START Working data

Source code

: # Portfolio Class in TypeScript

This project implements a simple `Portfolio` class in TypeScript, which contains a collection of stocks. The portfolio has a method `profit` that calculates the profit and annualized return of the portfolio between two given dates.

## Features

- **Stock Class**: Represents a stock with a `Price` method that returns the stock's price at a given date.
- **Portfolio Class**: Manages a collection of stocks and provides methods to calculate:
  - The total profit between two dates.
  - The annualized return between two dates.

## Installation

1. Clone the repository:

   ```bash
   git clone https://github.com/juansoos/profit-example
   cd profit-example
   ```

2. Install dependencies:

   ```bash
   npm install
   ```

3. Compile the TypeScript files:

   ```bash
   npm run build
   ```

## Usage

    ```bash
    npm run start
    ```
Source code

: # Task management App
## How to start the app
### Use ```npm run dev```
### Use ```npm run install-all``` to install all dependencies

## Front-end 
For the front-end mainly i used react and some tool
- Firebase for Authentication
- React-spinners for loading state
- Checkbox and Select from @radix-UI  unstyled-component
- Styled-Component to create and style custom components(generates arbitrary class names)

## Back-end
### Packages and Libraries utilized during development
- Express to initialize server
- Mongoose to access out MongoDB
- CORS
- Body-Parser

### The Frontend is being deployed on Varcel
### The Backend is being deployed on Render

END Working data

Look through the entries above; find each line with the word "annualized" and copy it.

This project implements a simple `Portfolio` class in TypeScript, which contains a collection of stocks. The portfolio has a method `profit` that calculates the profit and annualized return of the portfolio between two given dates.
  - The annualized return between two dates.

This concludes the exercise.